TASK ITEM: How many lines in the listing below contain the string "Energy"? Say only the number.

+++ INPUT DATA +++

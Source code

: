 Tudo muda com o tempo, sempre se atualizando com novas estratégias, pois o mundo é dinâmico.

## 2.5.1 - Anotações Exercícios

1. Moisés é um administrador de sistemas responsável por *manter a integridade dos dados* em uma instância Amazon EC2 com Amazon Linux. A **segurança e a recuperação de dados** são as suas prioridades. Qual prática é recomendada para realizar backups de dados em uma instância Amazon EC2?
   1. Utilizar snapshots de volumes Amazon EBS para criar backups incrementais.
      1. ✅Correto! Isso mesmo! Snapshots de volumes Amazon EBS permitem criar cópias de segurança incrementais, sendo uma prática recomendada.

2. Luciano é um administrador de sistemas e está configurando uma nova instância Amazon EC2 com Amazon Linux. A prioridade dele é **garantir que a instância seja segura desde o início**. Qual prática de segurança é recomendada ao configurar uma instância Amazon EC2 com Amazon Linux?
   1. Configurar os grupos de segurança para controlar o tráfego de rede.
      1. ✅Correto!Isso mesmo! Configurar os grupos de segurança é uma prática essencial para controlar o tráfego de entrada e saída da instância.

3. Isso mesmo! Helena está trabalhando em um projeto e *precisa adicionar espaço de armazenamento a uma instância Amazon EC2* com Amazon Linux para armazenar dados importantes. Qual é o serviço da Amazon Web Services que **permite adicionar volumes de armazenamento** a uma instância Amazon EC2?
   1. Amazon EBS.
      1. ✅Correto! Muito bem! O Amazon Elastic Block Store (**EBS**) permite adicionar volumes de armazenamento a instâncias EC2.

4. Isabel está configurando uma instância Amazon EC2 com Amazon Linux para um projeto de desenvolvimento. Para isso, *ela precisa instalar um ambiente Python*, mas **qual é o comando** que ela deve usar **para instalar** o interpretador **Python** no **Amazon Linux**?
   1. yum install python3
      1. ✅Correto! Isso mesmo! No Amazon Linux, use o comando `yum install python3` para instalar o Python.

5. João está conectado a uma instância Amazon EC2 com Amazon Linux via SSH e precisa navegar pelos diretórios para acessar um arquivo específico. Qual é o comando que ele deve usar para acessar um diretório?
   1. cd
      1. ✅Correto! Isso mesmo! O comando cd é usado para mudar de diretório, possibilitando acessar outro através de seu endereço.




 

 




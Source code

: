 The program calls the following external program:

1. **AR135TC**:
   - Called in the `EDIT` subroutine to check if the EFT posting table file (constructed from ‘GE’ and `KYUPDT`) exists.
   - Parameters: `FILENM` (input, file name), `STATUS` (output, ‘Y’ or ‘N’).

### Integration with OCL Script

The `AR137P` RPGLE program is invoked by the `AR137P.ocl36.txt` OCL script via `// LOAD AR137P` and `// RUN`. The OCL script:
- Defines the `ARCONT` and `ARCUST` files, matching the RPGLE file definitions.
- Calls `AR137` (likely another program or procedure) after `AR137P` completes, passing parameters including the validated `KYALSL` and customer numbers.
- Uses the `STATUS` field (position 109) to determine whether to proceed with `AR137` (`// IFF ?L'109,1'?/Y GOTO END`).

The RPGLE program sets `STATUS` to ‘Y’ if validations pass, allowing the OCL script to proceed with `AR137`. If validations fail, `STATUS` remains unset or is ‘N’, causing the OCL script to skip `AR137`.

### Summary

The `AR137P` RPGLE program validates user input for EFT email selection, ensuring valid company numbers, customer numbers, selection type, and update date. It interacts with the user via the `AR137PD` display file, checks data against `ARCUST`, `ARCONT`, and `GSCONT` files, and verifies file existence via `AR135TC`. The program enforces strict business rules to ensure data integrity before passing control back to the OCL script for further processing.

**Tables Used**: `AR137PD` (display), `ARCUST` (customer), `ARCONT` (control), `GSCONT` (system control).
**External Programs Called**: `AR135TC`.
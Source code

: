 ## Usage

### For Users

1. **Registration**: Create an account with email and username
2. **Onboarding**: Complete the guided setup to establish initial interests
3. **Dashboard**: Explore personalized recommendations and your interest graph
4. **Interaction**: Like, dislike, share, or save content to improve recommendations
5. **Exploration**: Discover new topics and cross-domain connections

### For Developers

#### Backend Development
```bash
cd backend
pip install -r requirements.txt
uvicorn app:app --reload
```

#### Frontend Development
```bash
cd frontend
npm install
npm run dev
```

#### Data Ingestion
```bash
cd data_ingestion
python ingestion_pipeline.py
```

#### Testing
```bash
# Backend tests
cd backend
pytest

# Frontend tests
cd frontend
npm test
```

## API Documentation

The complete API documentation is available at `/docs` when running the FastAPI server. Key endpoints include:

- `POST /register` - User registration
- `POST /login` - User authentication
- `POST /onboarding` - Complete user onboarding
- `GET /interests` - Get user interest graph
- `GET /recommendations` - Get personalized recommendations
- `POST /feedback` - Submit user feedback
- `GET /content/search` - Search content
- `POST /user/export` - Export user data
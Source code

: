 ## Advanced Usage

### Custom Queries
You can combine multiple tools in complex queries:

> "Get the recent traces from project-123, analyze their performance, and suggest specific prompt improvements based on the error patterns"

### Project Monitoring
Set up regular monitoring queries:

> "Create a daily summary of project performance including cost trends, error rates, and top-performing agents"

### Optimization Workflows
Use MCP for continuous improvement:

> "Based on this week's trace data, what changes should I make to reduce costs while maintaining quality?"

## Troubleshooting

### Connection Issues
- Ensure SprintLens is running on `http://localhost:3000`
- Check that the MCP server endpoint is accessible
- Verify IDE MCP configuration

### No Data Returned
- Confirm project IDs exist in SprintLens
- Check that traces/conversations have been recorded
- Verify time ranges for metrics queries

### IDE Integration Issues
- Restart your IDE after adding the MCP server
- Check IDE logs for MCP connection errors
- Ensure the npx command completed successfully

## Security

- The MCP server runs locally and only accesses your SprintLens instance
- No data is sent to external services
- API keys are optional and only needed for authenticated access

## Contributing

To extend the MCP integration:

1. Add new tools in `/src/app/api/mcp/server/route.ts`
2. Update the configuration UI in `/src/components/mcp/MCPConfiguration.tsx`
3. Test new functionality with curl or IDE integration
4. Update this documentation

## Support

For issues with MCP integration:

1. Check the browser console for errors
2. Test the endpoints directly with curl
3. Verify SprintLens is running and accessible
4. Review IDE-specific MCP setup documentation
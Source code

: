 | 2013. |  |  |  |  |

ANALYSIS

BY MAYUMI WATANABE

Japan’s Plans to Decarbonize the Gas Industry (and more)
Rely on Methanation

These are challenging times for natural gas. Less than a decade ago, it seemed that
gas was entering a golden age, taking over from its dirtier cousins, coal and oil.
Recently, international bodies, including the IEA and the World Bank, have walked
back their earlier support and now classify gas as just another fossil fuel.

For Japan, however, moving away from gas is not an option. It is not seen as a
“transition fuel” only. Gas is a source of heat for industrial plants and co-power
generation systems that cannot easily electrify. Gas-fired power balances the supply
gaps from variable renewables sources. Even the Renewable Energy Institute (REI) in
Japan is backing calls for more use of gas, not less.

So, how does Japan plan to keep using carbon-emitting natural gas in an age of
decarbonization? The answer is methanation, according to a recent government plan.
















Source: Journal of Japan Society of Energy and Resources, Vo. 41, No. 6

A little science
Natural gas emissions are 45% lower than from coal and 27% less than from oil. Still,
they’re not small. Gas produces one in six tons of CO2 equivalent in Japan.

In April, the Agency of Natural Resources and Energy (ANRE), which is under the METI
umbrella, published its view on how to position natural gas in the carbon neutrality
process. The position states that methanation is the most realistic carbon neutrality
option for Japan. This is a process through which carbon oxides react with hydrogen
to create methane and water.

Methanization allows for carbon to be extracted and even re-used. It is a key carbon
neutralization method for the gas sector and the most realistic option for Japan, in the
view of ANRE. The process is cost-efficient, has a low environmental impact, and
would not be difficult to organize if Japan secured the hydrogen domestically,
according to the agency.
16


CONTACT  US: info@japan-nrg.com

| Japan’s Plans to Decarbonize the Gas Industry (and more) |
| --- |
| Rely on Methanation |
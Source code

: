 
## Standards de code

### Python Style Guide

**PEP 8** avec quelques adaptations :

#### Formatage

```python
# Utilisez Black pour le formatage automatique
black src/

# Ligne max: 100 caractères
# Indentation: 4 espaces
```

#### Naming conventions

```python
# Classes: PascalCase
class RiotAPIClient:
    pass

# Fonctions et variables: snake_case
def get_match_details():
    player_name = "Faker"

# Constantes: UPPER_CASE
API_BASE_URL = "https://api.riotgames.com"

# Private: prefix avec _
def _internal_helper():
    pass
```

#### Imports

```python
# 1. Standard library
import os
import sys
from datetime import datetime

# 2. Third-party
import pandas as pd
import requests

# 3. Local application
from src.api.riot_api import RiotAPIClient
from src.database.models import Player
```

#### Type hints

+++

TASK RESULT: 3